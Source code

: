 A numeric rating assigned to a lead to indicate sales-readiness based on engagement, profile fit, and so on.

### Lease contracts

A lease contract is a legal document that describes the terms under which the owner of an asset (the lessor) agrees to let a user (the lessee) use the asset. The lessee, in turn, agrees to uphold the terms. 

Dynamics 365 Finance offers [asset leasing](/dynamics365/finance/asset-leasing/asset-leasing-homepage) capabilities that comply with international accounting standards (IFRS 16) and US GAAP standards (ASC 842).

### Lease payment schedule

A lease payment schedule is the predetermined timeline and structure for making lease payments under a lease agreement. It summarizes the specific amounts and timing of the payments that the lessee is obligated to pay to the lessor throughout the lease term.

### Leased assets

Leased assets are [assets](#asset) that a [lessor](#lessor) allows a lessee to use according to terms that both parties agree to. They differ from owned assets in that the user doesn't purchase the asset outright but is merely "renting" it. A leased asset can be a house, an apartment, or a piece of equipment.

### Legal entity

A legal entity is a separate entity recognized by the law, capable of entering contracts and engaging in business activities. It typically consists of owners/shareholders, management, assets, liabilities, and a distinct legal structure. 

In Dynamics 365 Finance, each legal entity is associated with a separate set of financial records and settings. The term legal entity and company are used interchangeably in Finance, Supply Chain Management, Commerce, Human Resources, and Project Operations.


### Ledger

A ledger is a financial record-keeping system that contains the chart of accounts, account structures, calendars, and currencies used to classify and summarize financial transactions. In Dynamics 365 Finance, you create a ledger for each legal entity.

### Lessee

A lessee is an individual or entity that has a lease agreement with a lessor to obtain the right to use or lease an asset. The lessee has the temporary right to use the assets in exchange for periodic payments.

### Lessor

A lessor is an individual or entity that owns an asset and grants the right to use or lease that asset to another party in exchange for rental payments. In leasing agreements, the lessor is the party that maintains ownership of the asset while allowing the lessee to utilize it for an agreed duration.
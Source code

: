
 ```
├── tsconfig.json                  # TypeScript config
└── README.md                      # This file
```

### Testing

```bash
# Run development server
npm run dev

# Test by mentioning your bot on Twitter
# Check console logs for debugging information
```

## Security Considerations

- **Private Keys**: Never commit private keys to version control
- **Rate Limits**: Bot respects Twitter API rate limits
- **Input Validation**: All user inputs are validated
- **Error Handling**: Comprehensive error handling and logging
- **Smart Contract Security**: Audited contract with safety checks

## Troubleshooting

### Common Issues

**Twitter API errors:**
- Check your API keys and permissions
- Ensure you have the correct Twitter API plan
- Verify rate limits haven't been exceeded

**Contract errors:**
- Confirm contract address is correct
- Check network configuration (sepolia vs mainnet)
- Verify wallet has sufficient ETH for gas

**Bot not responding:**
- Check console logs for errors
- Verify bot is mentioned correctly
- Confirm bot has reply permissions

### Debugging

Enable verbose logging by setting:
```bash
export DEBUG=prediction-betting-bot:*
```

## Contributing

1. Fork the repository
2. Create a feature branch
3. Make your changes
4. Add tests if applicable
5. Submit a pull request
==*==
(What needs to be done): What the task asks for is a word-for-word repeat of the lines above, from the first through the one containing "A legal entity".

(Answer to the problem):
Source code

: A numeric rating assigned to a lead to indicate sales-readiness based on engagement, profile fit, and so on.

### Lease contracts

A lease contract is a legal document that describes the terms under which the owner of an asset (the lessor) agrees to let a user (the lessee) use the asset. The lessee, in turn, agrees to uphold the terms. 

Dynamics 365 Finance offers [asset leasing](/dynamics365/finance/asset-leasing/asset-leasing-homepage) capabilities that comply with international accounting standards (IFRS 16) and US GAAP standards (ASC 842).

### Lease payment schedule

A lease payment schedule is the predetermined timeline and structure for making lease payments under a lease agreement. It summarizes the specific amounts and timing of the payments that the lessee is obligated to pay to the lessor throughout the lease term.

### Leased assets

Leased assets are [assets](#asset) that a [lessor](#lessor) allows a lessee to use according to terms that both parties agree to. They differ from owned assets in that the user doesn't purchase the asset outright but is merely "renting" it. A leased asset can be a house, an apartment, or a piece of equipment.

### Legal entity

A legal entity is a separate entity recognized by the law, capable of entering contracts and engaging in business activities. It typically consists of owners/shareholders, management, assets, liabilities, and a distinct legal structure. 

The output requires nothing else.